Versailles is the spectacularly lavish palace outside of Paris that was the home of the kings of France until the French Revolution, and is now one of that country’s most popular tourist attractions. The transitory state Mr. Polidori set out to photograph is the gradual decomposition of this magnificent heap into something other, a sort of slow-motion Ozymandias. He brought both artistic and technical talents to this project. On first entering the Houk Gallery one notices, even across the room, the richness of the colors of these large-format prints, as saturated and delicate as dye transfer prints, a complex technology that is rarely used today. They are Fujicolor Crystal Archive prints, made by a process Fuji developed in collaboration with Mr. Polidori, and whose magnificent properties he puts to appropriate use.

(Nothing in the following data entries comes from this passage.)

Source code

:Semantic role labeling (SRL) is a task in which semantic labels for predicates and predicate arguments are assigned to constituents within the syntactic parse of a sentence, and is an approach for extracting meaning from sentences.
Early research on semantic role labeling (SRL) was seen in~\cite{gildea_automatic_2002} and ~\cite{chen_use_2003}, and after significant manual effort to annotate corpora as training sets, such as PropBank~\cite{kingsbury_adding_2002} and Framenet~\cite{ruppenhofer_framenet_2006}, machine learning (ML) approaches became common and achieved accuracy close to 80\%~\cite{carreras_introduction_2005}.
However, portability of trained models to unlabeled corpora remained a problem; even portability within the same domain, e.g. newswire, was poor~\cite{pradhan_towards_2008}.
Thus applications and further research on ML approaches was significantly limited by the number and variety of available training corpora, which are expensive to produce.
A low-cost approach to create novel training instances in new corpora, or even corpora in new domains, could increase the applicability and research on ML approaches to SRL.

“Versialles, Salle du XVIIIème, Detail of Portrait of Louis XIV at Ten Years Old, by Henri Testelin” (2007) gives us only the lower-left corner of a painting of the boy who was to become Louis le Grand, the Sun King around whom all of France would revolve. In fact, all we see of him is his right leg encased in white hose, his foot shod in a delicate black slipper whose strap is adorned with an ornate piece of jewelry. The painter skillfully rendered his flowing deep blue velvet robe decorated with gold fleurs-de-lis and trimmed with ermine, as well as the lighter blue rug on the stairs leading to his throne. A small palette, the artist’s calling card, is painted in the corner. Besides that, Mr. Polidori’s photograph includes the painting’s gilt frame and the frame’s shadow on the red-flocked wall-covering, a bit of the elaborate red-and-white molding beneath that, and at the bottom a small sample of the faux marble wall.

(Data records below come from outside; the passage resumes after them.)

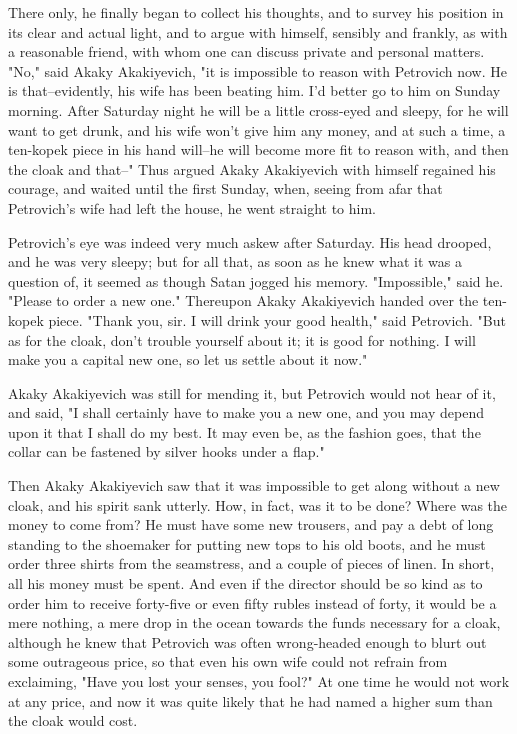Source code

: There only, he finally began to collect his thoughts, and to survey
his position in its clear and actual light, and to argue with himself,
sensibly and frankly, as with a reasonable friend, with whom one can
discuss private and personal matters. "No," said Akaky Akakiyevich,
"it is impossible to reason with Petrovich now. He is that--evidently,
his wife has been beating him. I'd better go to him on Sunday morning.
After Saturday night he will be a little cross-eyed and sleepy, for he
will want to get drunk, and his wife won't give him any money, and at
such a time, a ten-kopek piece in his hand will--he will become more
fit to reason with, and then the cloak and that--" Thus argued Akaky
Akakiyevich with himself regained his courage, and waited until the
first Sunday, when, seeing from afar that Petrovich's wife had left
the house, he went straight to him.

Petrovich's eye was indeed very much askew after Saturday. His head
drooped, and he was very sleepy; but for all that, as soon as he knew
what it was a question of, it seemed as though Satan jogged his
memory. "Impossible," said he. "Please to order a new one." Thereupon
Akaky Akakiyevich handed over the ten-kopek piece. "Thank you, sir. I
will drink your good health," said Petrovich. "But as for the cloak,
don't trouble yourself about it; it is good for nothing. I will make
you a capital new one, so let us settle about it now."

Akaky Akakiyevich was still for mending it, but Petrovich would not
hear of it, and said, "I shall certainly have to make you a new one,
and you may depend upon it that I shall do my best. It may even be, as
the fashion goes, that the collar can be fastened by silver hooks
under a flap."

Then Akaky Akakiyevich saw that it was impossible to get along without
a new cloak, and his spirit sank utterly. How, in fact, was it to be
done? Where was the money to come from? He must have some new
trousers, and pay a debt of long standing to the shoemaker for putting
new tops to his old boots, and he must order three shirts from the
seamstress, and a couple of pieces of linen. In short, all his money
must be spent. And even if the director should be so kind as to order
him to receive forty-five or even fifty rubles instead of forty, it
would be a mere nothing, a mere drop in the ocean towards the funds
necessary for a cloak, although he knew that Petrovich was often
wrong-headed enough to blurt out some outrageous price, so that even
his own wife could not refrain from exclaiming, "Have you lost your
senses, you fool?" At one time he would not work at any price, and now
it was quite likely that he had named a higher sum than the cloak
would cost.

Mr. Polidori justifies the use of his large format by filling his pictures with detail. From a distance we admire the formal artistry of his composition, but up close we see what this photograph is really about: the gilt flaking off the frame. The regal gold is cracking and flaking and falling off in small bits, no more immune to time than the boy whose flesh-and-blood leg once inhabited the elegant hose in the painting. Mr. Polidori’s technical skill in handling his 8-by-10-inch view camera, in processing the negative in Photoshop, and in collaborating with Fuji and master printer Philippe Laumont in his atelier, produced a glorious image of transience.

In “Versailles, Salle des Bains of Marie-Antoinette” (2005) the receding black-and-white floor tiles give an illusion of depth, and the light coming in from the window on the left gives the room a feeling of airiness. The modulation of the pale blue color across the wood paneling testifies to the Fujicolor’s marvelous sensitivity, but it is the sheet of plastic that covers the white and gold brocade spread on the bed against the far wall that is the geographical and aesthetic center of the image. It is the plastic sheet, meant to be invisible but marked by Mr. Polidori’s eye, which signifies the passage of this chamber from its royal past to a state co-equal with that of any bourgeois rentier.

In the other 12 pictures, the glory of 18th-century Versailles is summoned up and then serially deconstructed.

At the Philoctetes Center Mr. Polidori, who was born in Montreal in 1951, spoke about the impact Frances Yates’s “The Art of Memory” had on him when he read it at 20. The book tells how ancient people achieved great feats of memory by associating what they wanted to remember with a succession of loci, places they had already familiarized themselves with. Mr. Polidori turned to photography as “an allegiance to meaning,” and because he “wanted icons to serve memory.” He has made a specialty of photographing rooms — Versailles, but also schoolrooms in Ukraine deserted by the disaster at Chernobyl, middle-class living rooms in New Orleans rearranged by the receding waters of Hurricane Katrina, decaying mansions in Havana wasted by half a century of Fidel Castro — because “rooms are metaphors and catalysts of meaning.” He makes stunning images because it is “hardest to remember the banal.” Thus concludes the lesson in psycho-neurology.